● Description of the task
Every line with "rhizo" in it should be copied from the data.

..............................

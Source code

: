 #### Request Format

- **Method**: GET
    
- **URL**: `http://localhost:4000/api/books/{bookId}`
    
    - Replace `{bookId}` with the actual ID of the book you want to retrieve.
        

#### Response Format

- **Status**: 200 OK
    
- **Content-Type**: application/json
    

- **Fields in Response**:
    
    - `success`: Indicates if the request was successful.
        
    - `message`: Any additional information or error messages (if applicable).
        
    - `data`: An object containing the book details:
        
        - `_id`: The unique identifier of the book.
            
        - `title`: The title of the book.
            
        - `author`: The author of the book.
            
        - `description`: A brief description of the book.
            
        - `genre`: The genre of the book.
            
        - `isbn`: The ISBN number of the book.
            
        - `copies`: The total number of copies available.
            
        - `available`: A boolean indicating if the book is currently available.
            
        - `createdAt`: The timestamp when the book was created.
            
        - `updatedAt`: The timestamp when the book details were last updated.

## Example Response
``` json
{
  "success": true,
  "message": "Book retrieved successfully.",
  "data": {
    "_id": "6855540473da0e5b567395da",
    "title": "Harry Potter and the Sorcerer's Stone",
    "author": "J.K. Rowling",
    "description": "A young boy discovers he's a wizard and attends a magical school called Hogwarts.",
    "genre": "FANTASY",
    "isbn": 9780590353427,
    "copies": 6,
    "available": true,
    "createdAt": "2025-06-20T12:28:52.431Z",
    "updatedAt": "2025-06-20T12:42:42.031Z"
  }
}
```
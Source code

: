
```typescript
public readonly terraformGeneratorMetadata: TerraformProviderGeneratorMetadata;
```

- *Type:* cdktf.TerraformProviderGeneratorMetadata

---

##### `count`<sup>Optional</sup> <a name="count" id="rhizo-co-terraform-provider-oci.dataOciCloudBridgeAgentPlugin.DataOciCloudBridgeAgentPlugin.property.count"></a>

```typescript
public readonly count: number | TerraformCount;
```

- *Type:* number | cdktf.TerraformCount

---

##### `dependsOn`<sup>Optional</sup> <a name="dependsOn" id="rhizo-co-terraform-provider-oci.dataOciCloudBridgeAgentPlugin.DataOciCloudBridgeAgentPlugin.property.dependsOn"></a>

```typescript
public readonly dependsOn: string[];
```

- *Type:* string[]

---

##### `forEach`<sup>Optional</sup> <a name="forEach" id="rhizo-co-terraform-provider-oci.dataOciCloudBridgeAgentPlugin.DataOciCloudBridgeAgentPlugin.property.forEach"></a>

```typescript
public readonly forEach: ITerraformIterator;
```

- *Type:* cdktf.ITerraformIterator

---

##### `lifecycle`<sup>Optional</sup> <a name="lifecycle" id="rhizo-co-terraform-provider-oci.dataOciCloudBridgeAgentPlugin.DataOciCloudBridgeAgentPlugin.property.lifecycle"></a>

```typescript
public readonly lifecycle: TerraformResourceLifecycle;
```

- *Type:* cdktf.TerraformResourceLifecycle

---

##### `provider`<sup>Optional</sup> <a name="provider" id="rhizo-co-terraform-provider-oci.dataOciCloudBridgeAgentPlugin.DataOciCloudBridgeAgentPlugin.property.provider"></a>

..............................

● Exercise response
##### `count`<sup>Optional</sup> <a name="count" id="rhizo-co-terraform-provider-oci.dataOciCloudBridgeAgentPlugin.DataOciCloudBridgeAgentPlugin.property.count"></a>
##### `dependsOn`<sup>Optional</sup> <a name="dependsOn" id="rhizo-co-terraform-provider-oci.dataOciCloudBridgeAgentPlugin.DataOciCloudBridgeAgentPlugin.property.dependsOn"></a>
##### `forEach`<sup>Optional</sup> <a name="forEach" id="rhizo-co-terraform-provider-oci.dataOciCloudBridgeAgentPlugin.DataOciCloudBridgeAgentPlugin.property.forEach"></a>
##### `lifecycle`<sup>Optional</sup> <a name="lifecycle" id="rhizo-co-terraform-provider-oci.dataOciCloudBridgeAgentPlugin.DataOciCloudBridgeAgentPlugin.property.lifecycle"></a>
##### `provider`<sup>Optional</sup> <a name="provider" id="rhizo-co-terraform-provider-oci.dataOciCloudBridgeAgentPlugin.DataOciCloudBridgeAgentPlugin.property.provider"></a>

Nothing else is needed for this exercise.